Me malicié una concesión parecida, y por el mismo motivo, de Mayweather a McGregor en el arranque de su pelea. Es verdad que McGregor se veía enorme y pesado al lado de Floyd y que sacaba provecho, para mantener lejos al americano, del largo alcance de sus «jabs», de algunos peligrosos «uppers» de contra y de una incomodísima, peculiar guardia muy perfilada y algo descuadernada, parecida a la de Danny Kaye interpretando al «Asombro de Brooklyn». Pero la desidia de Mayweather era excesiva. Así como la tranquilidad de su esquina durante los minutos de descanso, en los que no progresó ninguna inquietud por la que hubiera siquiera que ponerse a hablar a pesar de que la pelea había arrancado más enmarañada y difícil de lo previsto. Agréguese a esto que McGregor ensució los «clinchs» (a los que terminaría agarrándose como un náufrago a una tabla) con feos golpes collejeros e incluso en la nuca.

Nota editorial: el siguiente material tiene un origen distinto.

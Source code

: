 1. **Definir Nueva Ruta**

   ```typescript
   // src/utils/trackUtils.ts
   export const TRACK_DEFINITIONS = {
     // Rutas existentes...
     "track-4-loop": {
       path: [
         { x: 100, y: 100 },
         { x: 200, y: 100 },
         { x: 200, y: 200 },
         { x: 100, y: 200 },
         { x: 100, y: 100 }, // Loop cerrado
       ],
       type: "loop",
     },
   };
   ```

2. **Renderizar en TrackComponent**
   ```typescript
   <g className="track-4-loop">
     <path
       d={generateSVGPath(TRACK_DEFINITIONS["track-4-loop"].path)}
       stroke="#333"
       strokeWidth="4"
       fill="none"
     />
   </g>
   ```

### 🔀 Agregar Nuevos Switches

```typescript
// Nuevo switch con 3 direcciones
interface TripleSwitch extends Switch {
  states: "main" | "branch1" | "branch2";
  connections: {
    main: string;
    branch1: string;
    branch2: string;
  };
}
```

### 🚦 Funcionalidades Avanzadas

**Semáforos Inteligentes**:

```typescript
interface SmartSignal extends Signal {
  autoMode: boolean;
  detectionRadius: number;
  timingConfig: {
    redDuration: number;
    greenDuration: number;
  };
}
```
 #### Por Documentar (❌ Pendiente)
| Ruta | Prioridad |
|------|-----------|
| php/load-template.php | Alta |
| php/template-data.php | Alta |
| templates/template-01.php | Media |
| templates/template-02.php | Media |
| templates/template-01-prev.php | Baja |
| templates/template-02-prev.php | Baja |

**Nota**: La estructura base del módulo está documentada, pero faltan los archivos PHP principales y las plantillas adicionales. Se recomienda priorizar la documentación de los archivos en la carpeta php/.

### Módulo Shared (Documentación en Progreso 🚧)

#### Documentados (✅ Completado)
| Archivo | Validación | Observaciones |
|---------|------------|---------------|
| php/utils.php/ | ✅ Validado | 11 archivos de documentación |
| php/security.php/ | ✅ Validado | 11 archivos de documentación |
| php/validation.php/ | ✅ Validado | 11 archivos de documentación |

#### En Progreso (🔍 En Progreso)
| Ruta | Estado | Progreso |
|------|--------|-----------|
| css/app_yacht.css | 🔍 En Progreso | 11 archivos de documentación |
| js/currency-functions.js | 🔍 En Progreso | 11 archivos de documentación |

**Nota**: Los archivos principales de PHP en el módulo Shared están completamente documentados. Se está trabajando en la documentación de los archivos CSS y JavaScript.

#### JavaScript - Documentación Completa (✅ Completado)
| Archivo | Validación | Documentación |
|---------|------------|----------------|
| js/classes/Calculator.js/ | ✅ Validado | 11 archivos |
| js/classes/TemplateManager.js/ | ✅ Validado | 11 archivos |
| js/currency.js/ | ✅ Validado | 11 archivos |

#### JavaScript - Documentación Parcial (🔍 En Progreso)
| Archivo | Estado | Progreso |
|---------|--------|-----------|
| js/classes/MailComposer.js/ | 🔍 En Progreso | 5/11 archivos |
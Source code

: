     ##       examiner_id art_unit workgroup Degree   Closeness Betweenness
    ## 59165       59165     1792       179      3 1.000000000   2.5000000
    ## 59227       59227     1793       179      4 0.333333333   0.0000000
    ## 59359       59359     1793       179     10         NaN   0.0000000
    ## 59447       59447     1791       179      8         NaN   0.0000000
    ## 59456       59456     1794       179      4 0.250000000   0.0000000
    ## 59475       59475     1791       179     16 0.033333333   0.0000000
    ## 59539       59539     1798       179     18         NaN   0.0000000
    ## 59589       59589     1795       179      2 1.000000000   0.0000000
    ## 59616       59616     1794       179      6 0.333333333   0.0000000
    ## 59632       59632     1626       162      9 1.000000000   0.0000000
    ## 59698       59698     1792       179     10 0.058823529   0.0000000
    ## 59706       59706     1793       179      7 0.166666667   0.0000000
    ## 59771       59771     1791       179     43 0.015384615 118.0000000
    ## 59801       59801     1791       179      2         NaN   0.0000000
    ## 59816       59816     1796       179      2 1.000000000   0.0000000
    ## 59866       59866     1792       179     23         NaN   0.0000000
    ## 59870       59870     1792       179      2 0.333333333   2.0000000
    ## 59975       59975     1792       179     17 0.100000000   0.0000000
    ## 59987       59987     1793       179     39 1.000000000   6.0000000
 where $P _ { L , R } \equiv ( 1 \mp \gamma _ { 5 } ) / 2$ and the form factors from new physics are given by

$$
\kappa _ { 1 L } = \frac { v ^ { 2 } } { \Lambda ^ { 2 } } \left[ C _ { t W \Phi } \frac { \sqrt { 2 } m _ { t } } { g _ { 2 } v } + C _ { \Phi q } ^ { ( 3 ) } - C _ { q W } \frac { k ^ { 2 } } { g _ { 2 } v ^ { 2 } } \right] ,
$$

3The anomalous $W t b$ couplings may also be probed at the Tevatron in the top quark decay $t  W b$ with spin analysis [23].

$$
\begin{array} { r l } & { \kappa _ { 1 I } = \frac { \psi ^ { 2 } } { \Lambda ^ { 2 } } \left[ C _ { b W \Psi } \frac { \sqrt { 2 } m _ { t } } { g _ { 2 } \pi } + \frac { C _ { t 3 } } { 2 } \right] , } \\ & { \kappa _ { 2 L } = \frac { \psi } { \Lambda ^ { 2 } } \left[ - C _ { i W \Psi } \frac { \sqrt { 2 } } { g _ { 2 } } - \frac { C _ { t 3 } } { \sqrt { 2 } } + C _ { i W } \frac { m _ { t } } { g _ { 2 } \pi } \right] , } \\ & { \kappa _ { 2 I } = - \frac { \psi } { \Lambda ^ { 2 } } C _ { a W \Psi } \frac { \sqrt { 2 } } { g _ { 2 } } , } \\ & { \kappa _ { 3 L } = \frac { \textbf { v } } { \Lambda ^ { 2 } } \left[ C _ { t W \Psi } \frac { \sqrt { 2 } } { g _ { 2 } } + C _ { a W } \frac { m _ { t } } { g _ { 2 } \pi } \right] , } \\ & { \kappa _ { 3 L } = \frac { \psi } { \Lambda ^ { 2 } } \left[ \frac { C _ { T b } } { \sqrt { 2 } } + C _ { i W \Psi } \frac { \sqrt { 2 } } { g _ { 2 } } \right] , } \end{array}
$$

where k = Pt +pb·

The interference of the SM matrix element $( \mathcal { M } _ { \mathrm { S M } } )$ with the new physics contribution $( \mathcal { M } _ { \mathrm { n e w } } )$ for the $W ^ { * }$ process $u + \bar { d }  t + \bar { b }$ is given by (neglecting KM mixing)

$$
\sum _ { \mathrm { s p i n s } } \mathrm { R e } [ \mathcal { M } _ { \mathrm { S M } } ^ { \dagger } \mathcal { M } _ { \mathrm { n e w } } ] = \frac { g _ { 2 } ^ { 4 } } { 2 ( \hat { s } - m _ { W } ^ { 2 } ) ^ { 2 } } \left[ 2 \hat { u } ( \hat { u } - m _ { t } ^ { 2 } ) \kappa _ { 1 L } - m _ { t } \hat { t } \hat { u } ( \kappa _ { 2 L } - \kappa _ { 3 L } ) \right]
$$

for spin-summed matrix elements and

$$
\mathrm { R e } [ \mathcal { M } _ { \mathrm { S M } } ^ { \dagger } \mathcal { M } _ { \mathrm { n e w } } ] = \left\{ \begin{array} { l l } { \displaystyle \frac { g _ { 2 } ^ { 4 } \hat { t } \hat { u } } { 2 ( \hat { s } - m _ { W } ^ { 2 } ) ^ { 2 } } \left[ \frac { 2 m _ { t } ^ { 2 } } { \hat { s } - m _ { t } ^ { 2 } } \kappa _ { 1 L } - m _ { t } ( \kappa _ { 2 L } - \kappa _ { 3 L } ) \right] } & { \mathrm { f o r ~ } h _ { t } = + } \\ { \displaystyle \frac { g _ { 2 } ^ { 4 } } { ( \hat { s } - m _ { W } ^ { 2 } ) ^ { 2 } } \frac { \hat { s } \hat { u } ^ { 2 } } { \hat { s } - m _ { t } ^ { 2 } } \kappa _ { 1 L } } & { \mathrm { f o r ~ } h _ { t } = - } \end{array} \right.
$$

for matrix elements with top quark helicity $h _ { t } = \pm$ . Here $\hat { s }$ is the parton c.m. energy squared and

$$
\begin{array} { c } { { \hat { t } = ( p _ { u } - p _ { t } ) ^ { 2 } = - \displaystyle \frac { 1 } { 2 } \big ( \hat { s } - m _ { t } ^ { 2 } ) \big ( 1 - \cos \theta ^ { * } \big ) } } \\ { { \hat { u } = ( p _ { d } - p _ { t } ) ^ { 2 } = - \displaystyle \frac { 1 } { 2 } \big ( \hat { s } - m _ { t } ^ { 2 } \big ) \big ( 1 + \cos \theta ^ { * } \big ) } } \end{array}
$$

Pero Mayweather respiraba demasiado lento. Podía ser que le pesaran los dos años de retiro, a pesar de haberse mantenido cuajado mediante la organización de combates privados en su gimnasio. Podía ser que estuviera teniendo con los espectadores la misma cortesía que Johnson. O podía ser, simplemente, que hubiera decidido deshinchar de a poquito a un McGregor obligado a mantener, para eludir la distancia corta, una cadencia de golpes y un dinamismo imposibles a doce asaltos. Mayweather siempre fue inteligente, siempre manejó las peleas e hizo lo que le convenía, a menudo contra el sentido del espectáculo que le exigía el público, o sea, contra el público.

Ataque torrencial

Cruzada la frontera del cuarto asalto, Mayweather dio ese paso adelante que habría demorado y comenzó a ligar combinaciones que nos recordaban... a Mayweather. Se desencadenó, empezó a pelear en aluvión, sin apenas resguardarse, con una voluntad ofensiva impropia de su estilo, donde el cerebro siempre mandó más que los testículos: por eso bromeó McGregor diciendo que iba a sacarle el mexicano que lleva dentro. Mayweather diría luego que ese ataque torrencial debía compensar a los espectadores que se sintieron estafados cuando escatimó golpes contra Pacquiao. Esto hay que interpretarlo como lo que de verdad significa: Mayweather no tenía respeto por McGregor y no temía su pegada, por eso se metió en la corta y se descuidó adrede para conectar muchos golpes, mientras que contra Pacquiao jamás habría asumido el riesgo de hacerlo. Ni contra Maidana. Ni contra De La Hoya. Ni contra ningún boxeador en serio como los que le han servido para cincelar una leyenda a la cual la noche del sábado no aportó nada, más allá de redondear el 50-0 con el que supera a Rocky Marciano.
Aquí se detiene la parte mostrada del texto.